- _WHAT YOU NEED TO DO_:
Please return the lines of the data that contain "measure".

- _EXCERPTED RECORDS_:
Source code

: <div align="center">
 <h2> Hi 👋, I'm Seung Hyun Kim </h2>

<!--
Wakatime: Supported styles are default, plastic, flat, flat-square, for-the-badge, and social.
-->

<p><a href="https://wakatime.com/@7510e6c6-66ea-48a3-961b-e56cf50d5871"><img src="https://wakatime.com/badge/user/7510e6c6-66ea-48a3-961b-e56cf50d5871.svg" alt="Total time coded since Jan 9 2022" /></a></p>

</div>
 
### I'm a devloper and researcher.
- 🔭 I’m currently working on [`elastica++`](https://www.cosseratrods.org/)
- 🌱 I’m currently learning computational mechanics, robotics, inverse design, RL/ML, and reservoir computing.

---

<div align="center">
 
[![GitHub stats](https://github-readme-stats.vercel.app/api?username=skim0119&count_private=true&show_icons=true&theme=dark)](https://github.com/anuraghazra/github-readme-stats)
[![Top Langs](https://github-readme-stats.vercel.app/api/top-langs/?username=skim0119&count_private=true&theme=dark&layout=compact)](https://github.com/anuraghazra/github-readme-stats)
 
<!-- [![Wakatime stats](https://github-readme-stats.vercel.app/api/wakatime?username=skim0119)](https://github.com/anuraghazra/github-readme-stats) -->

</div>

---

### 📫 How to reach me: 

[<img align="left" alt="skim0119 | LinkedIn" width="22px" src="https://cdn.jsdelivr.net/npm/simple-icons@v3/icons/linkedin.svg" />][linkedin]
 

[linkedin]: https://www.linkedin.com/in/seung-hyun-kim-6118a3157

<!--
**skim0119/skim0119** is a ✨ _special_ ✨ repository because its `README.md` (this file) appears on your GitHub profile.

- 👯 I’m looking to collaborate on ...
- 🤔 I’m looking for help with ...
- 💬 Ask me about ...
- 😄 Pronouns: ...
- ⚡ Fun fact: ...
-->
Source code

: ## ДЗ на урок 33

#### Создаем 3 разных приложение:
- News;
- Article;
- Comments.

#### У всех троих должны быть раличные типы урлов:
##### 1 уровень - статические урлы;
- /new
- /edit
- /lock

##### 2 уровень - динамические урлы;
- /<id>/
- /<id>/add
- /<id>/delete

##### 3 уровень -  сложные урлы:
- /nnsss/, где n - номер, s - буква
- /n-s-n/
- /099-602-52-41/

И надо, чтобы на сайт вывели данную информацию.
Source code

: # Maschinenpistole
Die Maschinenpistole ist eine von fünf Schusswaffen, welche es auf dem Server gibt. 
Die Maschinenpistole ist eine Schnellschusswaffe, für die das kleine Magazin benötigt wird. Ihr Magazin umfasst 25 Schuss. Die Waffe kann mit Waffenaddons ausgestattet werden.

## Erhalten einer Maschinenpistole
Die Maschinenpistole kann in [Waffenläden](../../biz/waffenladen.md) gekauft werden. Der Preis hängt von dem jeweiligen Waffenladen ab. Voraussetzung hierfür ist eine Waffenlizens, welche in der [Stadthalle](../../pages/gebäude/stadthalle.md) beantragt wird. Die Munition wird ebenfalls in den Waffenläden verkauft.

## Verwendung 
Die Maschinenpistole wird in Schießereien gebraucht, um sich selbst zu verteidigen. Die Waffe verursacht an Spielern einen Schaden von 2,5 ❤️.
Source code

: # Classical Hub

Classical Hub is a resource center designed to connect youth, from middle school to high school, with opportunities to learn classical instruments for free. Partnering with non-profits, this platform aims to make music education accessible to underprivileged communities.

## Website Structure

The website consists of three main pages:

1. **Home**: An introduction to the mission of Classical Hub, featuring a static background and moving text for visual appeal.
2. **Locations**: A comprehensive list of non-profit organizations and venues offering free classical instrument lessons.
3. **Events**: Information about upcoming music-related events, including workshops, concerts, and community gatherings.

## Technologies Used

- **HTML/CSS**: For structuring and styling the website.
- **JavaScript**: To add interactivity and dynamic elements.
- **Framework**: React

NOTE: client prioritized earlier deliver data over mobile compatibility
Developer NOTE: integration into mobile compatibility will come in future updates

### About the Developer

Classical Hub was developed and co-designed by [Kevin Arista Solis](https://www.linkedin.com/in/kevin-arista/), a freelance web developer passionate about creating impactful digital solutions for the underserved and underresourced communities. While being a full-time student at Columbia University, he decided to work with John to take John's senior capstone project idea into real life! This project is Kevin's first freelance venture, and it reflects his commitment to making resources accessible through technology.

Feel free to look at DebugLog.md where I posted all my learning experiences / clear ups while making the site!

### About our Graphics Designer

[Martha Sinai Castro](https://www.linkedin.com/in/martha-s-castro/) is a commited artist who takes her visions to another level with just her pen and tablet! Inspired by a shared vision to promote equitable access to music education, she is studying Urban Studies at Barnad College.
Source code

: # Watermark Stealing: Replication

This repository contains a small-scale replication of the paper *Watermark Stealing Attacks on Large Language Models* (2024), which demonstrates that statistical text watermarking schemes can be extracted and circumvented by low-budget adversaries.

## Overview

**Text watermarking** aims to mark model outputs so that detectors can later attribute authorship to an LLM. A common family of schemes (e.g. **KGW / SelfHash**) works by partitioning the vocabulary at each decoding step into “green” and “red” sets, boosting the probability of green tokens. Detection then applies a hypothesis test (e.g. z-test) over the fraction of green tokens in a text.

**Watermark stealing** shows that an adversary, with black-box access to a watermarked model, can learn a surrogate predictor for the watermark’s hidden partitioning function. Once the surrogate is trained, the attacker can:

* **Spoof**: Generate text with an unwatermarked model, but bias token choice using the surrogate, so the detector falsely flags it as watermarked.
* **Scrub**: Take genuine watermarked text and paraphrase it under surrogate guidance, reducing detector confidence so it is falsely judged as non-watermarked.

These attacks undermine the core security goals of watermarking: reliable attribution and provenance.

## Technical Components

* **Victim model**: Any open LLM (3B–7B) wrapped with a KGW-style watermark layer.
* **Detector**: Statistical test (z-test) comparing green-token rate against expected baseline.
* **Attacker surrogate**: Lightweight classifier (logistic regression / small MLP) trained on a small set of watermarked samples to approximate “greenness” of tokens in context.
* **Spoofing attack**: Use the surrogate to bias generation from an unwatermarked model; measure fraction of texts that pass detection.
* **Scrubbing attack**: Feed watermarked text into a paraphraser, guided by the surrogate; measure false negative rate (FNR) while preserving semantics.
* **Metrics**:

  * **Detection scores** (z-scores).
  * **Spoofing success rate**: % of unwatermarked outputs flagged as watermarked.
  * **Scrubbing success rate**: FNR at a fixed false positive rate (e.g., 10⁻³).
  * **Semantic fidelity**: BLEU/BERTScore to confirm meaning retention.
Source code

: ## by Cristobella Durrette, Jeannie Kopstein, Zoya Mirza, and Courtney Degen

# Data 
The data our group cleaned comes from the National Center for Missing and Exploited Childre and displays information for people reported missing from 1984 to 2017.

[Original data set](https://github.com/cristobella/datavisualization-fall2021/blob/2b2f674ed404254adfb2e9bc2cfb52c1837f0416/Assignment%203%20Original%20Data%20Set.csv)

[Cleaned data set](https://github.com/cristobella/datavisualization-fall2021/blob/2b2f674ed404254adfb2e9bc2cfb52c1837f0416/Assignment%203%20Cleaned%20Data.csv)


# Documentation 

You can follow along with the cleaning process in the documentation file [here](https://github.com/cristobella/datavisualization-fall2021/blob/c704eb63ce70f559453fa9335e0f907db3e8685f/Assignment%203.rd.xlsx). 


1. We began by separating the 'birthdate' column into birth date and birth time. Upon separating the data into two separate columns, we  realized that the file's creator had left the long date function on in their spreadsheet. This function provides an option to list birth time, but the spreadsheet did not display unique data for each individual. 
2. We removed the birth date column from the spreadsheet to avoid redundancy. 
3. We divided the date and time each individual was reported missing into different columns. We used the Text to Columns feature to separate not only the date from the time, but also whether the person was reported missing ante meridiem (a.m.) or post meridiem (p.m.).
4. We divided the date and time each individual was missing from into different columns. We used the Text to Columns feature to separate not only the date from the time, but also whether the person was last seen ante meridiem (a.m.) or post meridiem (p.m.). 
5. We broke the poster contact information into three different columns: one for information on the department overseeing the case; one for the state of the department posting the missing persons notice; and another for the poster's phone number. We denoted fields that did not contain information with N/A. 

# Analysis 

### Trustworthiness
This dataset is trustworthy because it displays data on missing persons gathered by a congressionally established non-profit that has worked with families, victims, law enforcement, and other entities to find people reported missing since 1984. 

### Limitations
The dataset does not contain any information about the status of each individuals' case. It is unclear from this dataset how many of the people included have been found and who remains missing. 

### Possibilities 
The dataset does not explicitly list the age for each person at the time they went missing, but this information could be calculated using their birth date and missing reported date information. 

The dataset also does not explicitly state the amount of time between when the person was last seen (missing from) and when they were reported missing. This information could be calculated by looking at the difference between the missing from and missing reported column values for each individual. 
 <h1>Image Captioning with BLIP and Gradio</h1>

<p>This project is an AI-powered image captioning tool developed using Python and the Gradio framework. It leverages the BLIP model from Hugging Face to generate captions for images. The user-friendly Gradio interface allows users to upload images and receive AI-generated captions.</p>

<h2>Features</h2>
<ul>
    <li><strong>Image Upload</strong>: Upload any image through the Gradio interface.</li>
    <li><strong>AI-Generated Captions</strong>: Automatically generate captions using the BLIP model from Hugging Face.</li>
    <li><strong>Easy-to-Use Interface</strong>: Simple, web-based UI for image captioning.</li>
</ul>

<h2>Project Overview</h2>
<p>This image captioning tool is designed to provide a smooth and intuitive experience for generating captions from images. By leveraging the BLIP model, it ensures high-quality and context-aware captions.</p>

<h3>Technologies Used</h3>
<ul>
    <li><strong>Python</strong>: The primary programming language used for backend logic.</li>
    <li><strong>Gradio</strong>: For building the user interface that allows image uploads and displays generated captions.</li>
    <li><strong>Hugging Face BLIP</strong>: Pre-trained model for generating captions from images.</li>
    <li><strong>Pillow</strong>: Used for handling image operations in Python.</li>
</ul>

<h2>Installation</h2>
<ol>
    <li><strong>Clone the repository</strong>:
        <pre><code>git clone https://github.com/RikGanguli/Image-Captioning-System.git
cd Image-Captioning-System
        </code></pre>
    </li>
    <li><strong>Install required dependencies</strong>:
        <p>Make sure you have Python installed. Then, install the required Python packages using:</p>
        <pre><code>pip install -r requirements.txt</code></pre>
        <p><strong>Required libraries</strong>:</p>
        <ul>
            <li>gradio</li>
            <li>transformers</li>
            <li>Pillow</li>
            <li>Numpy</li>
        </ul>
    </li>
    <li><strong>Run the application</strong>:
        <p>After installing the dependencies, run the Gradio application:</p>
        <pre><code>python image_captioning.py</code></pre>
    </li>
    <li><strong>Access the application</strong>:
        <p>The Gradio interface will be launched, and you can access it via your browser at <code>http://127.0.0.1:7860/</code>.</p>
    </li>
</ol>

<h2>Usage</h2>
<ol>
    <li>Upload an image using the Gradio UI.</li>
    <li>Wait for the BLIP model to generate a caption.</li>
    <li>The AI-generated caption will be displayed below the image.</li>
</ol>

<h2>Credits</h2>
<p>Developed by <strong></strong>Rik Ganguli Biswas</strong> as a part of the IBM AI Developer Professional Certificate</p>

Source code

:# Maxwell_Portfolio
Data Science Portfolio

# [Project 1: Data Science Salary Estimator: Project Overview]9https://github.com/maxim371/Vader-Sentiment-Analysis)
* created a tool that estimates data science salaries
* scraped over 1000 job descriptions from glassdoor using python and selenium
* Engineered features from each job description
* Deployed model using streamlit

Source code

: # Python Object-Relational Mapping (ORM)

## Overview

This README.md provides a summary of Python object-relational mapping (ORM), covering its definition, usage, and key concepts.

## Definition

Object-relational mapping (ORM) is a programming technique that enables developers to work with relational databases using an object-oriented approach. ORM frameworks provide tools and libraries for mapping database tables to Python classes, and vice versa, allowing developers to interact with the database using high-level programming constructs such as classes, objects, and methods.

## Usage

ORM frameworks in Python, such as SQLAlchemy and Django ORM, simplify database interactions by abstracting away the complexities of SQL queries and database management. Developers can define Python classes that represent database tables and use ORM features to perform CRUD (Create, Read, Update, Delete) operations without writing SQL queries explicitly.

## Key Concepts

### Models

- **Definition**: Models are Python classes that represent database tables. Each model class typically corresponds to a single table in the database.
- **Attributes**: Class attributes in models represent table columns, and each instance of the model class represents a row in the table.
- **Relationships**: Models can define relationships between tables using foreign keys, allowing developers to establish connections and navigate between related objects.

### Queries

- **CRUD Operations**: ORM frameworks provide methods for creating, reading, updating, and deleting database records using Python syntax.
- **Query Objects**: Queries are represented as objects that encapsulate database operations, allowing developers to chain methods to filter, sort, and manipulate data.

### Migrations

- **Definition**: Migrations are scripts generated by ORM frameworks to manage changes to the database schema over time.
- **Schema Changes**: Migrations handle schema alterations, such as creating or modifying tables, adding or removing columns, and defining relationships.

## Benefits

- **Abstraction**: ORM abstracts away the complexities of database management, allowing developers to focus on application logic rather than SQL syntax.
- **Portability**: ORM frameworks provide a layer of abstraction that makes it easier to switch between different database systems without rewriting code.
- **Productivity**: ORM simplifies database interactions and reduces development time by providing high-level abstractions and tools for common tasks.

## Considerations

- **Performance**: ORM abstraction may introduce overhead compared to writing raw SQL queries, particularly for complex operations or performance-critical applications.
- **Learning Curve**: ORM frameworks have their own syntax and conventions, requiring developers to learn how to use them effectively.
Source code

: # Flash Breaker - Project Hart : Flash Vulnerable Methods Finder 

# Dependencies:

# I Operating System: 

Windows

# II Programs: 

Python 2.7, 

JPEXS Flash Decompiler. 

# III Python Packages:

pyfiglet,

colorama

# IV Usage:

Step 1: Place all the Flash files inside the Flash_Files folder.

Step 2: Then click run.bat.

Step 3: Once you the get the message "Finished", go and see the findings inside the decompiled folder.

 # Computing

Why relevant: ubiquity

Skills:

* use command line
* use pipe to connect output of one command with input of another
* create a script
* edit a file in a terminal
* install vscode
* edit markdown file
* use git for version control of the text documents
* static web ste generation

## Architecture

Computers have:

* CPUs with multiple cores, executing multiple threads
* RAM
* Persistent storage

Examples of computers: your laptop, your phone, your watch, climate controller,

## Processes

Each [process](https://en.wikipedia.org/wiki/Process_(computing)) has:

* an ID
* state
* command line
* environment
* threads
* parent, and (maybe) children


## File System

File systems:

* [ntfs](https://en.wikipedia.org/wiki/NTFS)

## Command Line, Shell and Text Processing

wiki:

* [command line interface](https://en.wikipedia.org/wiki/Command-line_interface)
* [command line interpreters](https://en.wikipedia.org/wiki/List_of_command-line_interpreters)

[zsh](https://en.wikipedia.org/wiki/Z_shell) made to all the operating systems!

- _EXERCISE ANSWER_:
* **Spoofing attack**: Use the surrogate to bias generation from an unwatermarked model; measure fraction of texts that pass detection.
* **Scrubbing attack**: Feed watermarked text into a paraphraser, guided by the surrogate; measure false negative rate (FNR) while preserving semantics.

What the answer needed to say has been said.